# [WORK REQUIRED]
Report each line of the records where "input" occurs.

# [MATERIAL FOR THIS TASK]
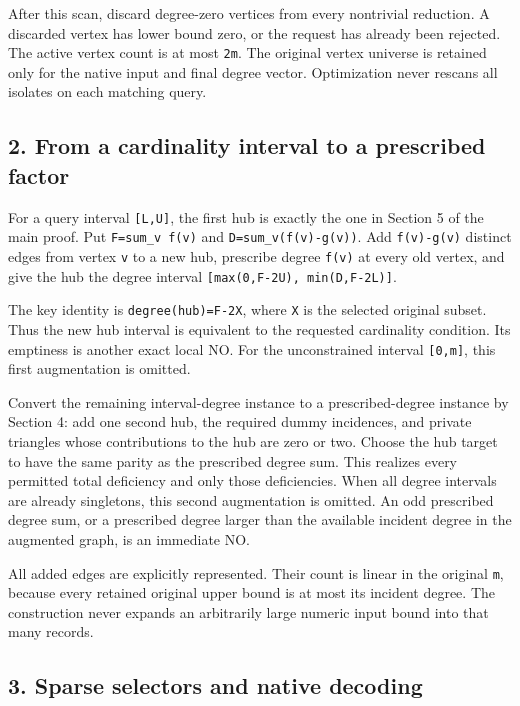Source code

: After this scan, discard degree-zero vertices from every nontrivial reduction. A discarded vertex has lower bound zero, or the request has already been rejected. The active vertex count is at most \texttt{2m}. The original vertex universe is retained only for the native input and final degree vector. Optimization never rescans all isolates on each matching query.

\hypertarget{af-5f2ce72611-from-a-cardinality-interval-to-a-prescribed-factor}{%
\subsection{2. From a cardinality interval to a prescribed factor}\label{af-5f2ce72611-from-a-cardinality-interval-to-a-prescribed-factor}}

For a query interval \texttt{{[}L,U{]}}, the first hub is exactly the one in Section 5 of the main proof. Put \texttt{F=sum\_v\ f(v)} and \texttt{D=sum\_v(f(v)-g(v))}. Add \texttt{f(v)-g(v)} distinct edges from vertex \texttt{v} to a new hub, prescribe degree \texttt{f(v)} at every old vertex, and give the hub the degree interval \texttt{{[}max(0,F-2U),\ min(D,F-2L){]}}.

The key identity is \texttt{degree(hub)=F-2\textbar{}X\textbar{}}, where \texttt{X} is the selected original subset. Thus the new hub interval is equivalent to the requested cardinality condition. Its emptiness is another exact local NO. For the unconstrained interval \texttt{{[}0,m{]}}, this first augmentation is omitted.

Convert the remaining interval-degree instance to a prescribed-degree instance by Section 4: add one second hub, the required dummy incidences, and private triangles whose contributions to the hub are zero or two. Choose the hub target to have the same parity as the prescribed degree sum. This realizes every permitted total deficiency and only those deficiencies. When all degree intervals are already singletons, this second augmentation is omitted. An odd prescribed degree sum, or a prescribed degree larger than the available incident degree in the augmented graph, is an immediate NO.

All added edges are explicitly represented. Their count is linear in the original \texttt{m}, because every retained original upper bound is at most its incident degree. The construction never expands an arbitrarily large numeric input bound into that many records.

\hypertarget{af-5f2ce72611-sparse-selectors-and-native-decoding}{%
\subsection{3. Sparse selectors and native decoding}\label{af-5f2ce72611-sparse-selectors-and-native-decoding}}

# [SOLUTION TO THIS PROBLEM]
: After this scan, discard degree-zero vertices from every nontrivial reduction. A discarded vertex has lower bound zero, or the request has already been rejected. The active vertex count is at most \texttt{2m}. The original vertex universe is retained only for the native input and final degree vector. Optimization never rescans all isolates on each matching query.
All added edges are explicitly represented. Their count is linear in the original \texttt{m}, because every retained original upper bound is at most its incident degree. The construction never expands an arbitrarily large numeric input bound into that many records.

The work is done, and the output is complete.